Gathering Your Online Data. Even on a Simple Blog Site



Cambridge Analytica probably knows us just as well as some of our friends.  The company was able to map our personality traits based on what we liked on Facebook and the other data on our social media pages.   The amount and types of data Cambridge Analytica gathered must be very detailed, because even an everyday blogger can gather a lot of info on their blog’s viewers.  Here are the types of info that I have gathered through Google Analytics on anyone who has visited this site.  Google Analytics is free and available to anyone who creates a website.

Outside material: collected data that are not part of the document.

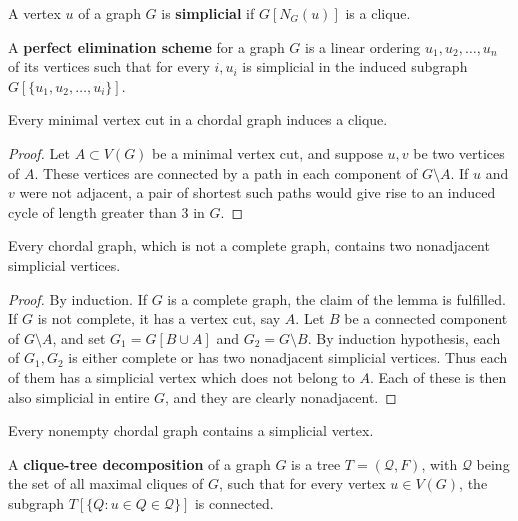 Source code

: \begin{defn}
	A vertex $u$ of a graph $G$ is \textbf{simplicial} if $G[N_G(u)]$ is a clique.
\end{defn}

\begin{defn}[PES]
	A \textbf{perfect elimination scheme} for a graph $G$ is a linear ordering $u_1, u_2, \dots, u_n$ of its vertices such that for every $i, u_i$ is simplicial in the induced subgraph $G[\{u_1, u_2, \dots, u_i\}]$.
\end{defn}

\begin{lemma}
	Every minimal vertex cut in a chordal graph induces a clique.
\end{lemma}

\begin{proof}
	Let $A \subset V(G)$ be a minimal vertex cut, and suppose $u, v$ be two vertices of $A$. These vertices	are connected by a path in each component of $G \setminus A$. If $u$ and $v$ were not adjacent, a pair of shortest such paths would give rise to an induced cycle of length greater than 3 in $G$.
\end{proof}

\begin{lemma}
	Every chordal graph, which is not a complete graph, contains two nonadjacent simplicial vertices.
	\label{lemma-r2}
\end{lemma}

\begin{proof}
	By induction. If $G$ is a complete graph, the claim of the lemma is fulfilled. If $G$ is not complete, it has a vertex cut, say $A$. Let $B$ be a connected component of $G \setminus A$, and set $G_1 = G[B \cup A]$ and $G_2 = G \setminus B$. By induction hypothesis, each of $G_1, G_2$ is either complete or has two nonadjacent simplicial vertices. Thus each of them has a simplicial vertex which does not belong to $A$. Each of	these is then also simplicial in entire $G$, and they are clearly nonadjacent.
\end{proof}

\begin{cor}
	Every nonempty chordal graph contains a simplicial vertex.
\end{cor}

\begin{defn}
	A \textbf{clique-tree decomposition} of a graph $G$ is a tree $T = (\mathcal{Q}, F)$, with $\mathcal{Q}$ being the set of all maximal cliques of $G$, such that for every vertex $u \in V(G)$, the subgraph $T[\{Q : u \in Q \in \mathcal{Q}\}]$ is connected.
\end{defn}

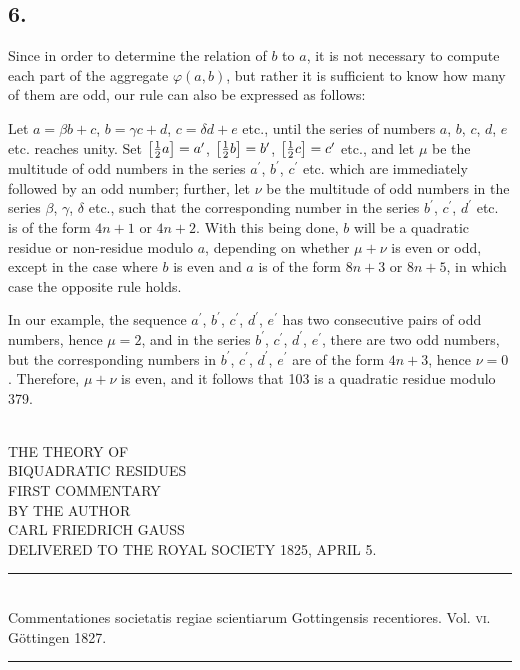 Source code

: \documentclass[twoside,12pt]{memoir}
\let\oldfrac\frac
\def\frac#1#2{\mathchoice{\tfrac{#1}{#2}}{\oldfrac{#1}{#2}}{\genfrac{}{}{}{2}{#1}{#2\mathstrut}}{\genfrac{}{}{}{3}{#1}{#2\mathstrut}}}
\begin{document}
\subsection*{6.}

Since in order to determine the relation of \(b\) to \(a\), it is not necessary to compute each part of the aggregate \(\varphi(a, b)\), but rather it is sufficient to know how many of them are odd, our rule can also be expressed as follows:

Let \(a = \beta b+c\), \(b = \gamma c+d\), \(c = \delta d+e\) etc{.}, until the series of numbers \(a\), \(b\), \(c\), \(d\), \(e\) etc{.} reaches unity.  Set \(\left[\frac{1}{2} a\right]=a^{\prime}\), \(\left[\frac{1}{2} b\right]=b^{\prime}\), \(\left[\frac{1}{2} c\right]=c^{\prime}\) etc{.}, and let \(\mu\) be the multitude of odd numbers in the series \(a^{\prime}\), \(b^{\prime}\), \(c^{\prime}\) etc{.} which are immediately followed by an odd number; further, let \(\nu\) be the multitude of odd numbers in the series \(\beta\), \(\gamma\), \(\delta\) etc{.}, such that the corresponding number in the series \(b^{\prime}\), \(c^{\prime}\), \(d^{\prime}\) etc{.} is of the form \(4n+1\) or \(4n+2\). With this being done, \(b\) will be a quadratic residue or non-residue modulo \(a\), depending on whether \(\mu + \nu\) is even or odd, except in the case where \(b\) is even and \(a\) is of the form \(8n+3\) or \(8n+5\), in which case the opposite rule holds.

In our example, the sequence \(a^{\prime}\), \(b^{\prime}\), \(c^{\prime}\), \(d^{\prime}\), \(e^{\prime}\) has two consecutive pairs of odd numbers, hence \(\mu =2\), and in the series \(b^{\prime}\), \(c^{\prime}\), \(d^{\prime}\), \(e^{\prime}\), there are two odd numbers, but the corresponding numbers in \(b^{\prime}\), \(c^{\prime}\), \(d^{\prime}\), \(e^{\prime}\) are of the form \(4n+3\), hence \(\nu = 0\). Therefore, \(\mu + \nu\) is even, and it follows that 103 is a quadratic residue modulo 379.
%
\clearpage\noindent

\begin{center}
\;\\[4\baselineskip]
{\large THE THEORY OF }\\[\baselineskip]
{\LARGE BIQUADRATIC RESIDUES }\\[3\baselineskip]
{\large FIRST COMMENTARY}\\[2.5\baselineskip]
{\tiny BY THE AUTHOR}\\[1.5\baselineskip]
CARL FRIEDRICH GAUSS\\[1.5\baselineskip]
{\scriptsize DELIVERED TO THE ROYAL SOCIETY {\tiny \textsc{1825},} APRIL {\tiny \textsc{5}.}}\\[4\baselineskip]
\rule{4in}{0.5pt}\\[0.5\baselineskip]
{\small Commentationes societatis regiae scientiarum Gottingensis recentiores. Vol. \textsc{vi}.\\
Göttingen \textsc{1827}.}\\
\rule{4in}{0.5pt}
\end{center}
\clearpage\noindent
\end{document}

Your home page on Google Analytics starts with an overview of the amount of users who viewed your site, the date they viewed your site, and how they found your site: social media, google search, direct website, or other.

 

Next, the audience page shows you the city where the user is located, language, browser, and service provider.

User City

User Language

User Browser

User Service Provider

Third, you can see the users’ gender, age, and interests.  Google Analytics explains here how they gather users’ interests data:

“By enabling the Advertising Features, you enable Google Analytics to collect data about your traffic via Google advertising cookies and identifiers, in addition to data collected through a standard Google Analytics implementation. Regardless of how you send data to Google Analytics (for example, via the Google Analytics tracking code, Google Analytics SDK, or the Measurement Protocol), if you use Google Advertising Features, you must adhere to this policy.”

User Gender

User Age

All of this data can be gathered just by creating a blog and a user name on Google Analytics.  None of the user on this page have expressly agreed to provide any of their information.  They have only visited the site.  Google Analytics describes their service as an advertising targeting tool.  However, the use of the data collected is not necessarily restricted to just finding users who might like a vegetarian burger, for example.  In cases like Cambridge Analytica, it can get a little scary.